Did you hear about the volcano that was accepted into Cambridge?
It was a decision on the number of degrees it holds, which is a lot, because volcanoes have lava if they're active. And ours was.
What do you call a cow?
A cow!
Eggshausted.
How much do the bones in your body weigh?
A skele-ton!
"Time"? More like waiting.
"Bill, never do that again."
Were you born on a highway? Because that's where accidents mostly happen.
Your dad went to the shop to get milk, came back, went again, but never came back due to a car crash due to an itchy rash.

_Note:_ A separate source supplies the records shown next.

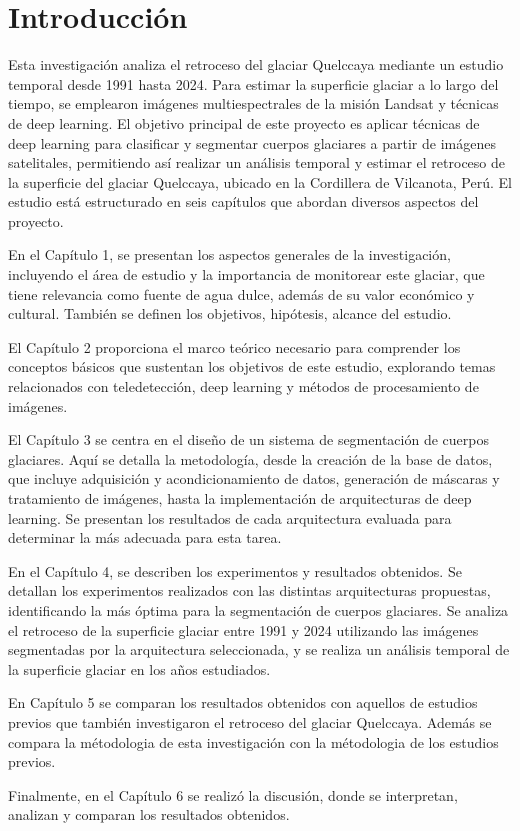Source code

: \chapter*{Introducción}
\doublespacing
Esta investigación analiza el retroceso del glaciar Quelccaya mediante un estudio temporal desde 1991 hasta 2024. Para estimar la superficie glaciar a lo largo del tiempo, se emplearon imágenes multiespectrales de la misión Landsat y técnicas de deep learning. El objetivo principal de este proyecto es aplicar técnicas de deep learning para clasificar y segmentar cuerpos glaciares a partir de imágenes satelitales, permitiendo así realizar un análisis temporal y estimar el retroceso de la superficie del glaciar Quelccaya, ubicado en la Cordillera de Vilcanota, Perú. El estudio está estructurado en seis capítulos que abordan diversos aspectos del proyecto.

En el Capítulo 1, se presentan los aspectos generales de la investigación, incluyendo el área de estudio y la importancia de monitorear este glaciar, que tiene relevancia como fuente de agua dulce, además de su valor económico y cultural. También se definen los objetivos, hipótesis, alcance del estudio.

El Capítulo 2 proporciona el marco teórico necesario para comprender los conceptos básicos que sustentan los objetivos de este estudio, explorando temas relacionados con teledetección, deep learning y métodos de procesamiento de imágenes.

El Capítulo 3 se centra en el diseño de un sistema de segmentación de cuerpos glaciares. Aquí se detalla la metodología, desde la creación de la base de datos, que incluye adquisición y acondicionamiento de datos, generación de máscaras y tratamiento de imágenes, hasta la implementación de arquitecturas de deep learning. Se presentan los resultados de cada arquitectura evaluada para determinar la más adecuada para esta tarea.

En el Capítulo 4, se describen los experimentos y resultados obtenidos. Se detallan los experimentos realizados con las distintas arquitecturas propuestas, identificando la más óptima para la segmentación de cuerpos glaciares. Se analiza el retroceso de la superficie glaciar entre 1991 y 2024 utilizando las imágenes segmentadas por la arquitectura seleccionada, y se realiza un análisis temporal de la superficie glaciar en los años estudiados.

En Capítulo 5 se comparan los resultados obtenidos con aquellos de estudios previos que también investigaron el retroceso del glaciar Quelccaya. Además se compara la métodologia de esta investigación con la métodologia de los estudios previos.

Finalmente, en el Capítulo 6 se realizó la discusión, donde se interpretan, analizan y comparan los resultados obtenidos.


\singlespacing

What do you call an old snowman?
Answer: Water.
What did the bee say to the other bee?
Moo.
Have you heard about my new can crushing job?
It's soda-pressing.
*insert pun here*
Hello, America!
What do you call a cow with all of his legs? High steaks.
Hey, what's the puniest pun you can come up with?
My wife and I have been married over 30 years, but don’t get me wrong, we still perform tricks in the bedroom.
I sit up and beg, she rolls over and plays dead.
At night, before I got in bed with my girl, I had 206 bones, but I developed a 207th bone.
Why do birds fly upside down over Poland?
There's nothing worth shitting on.
The reason I love Stephen Hawking is because they roll off the tongue so nicely.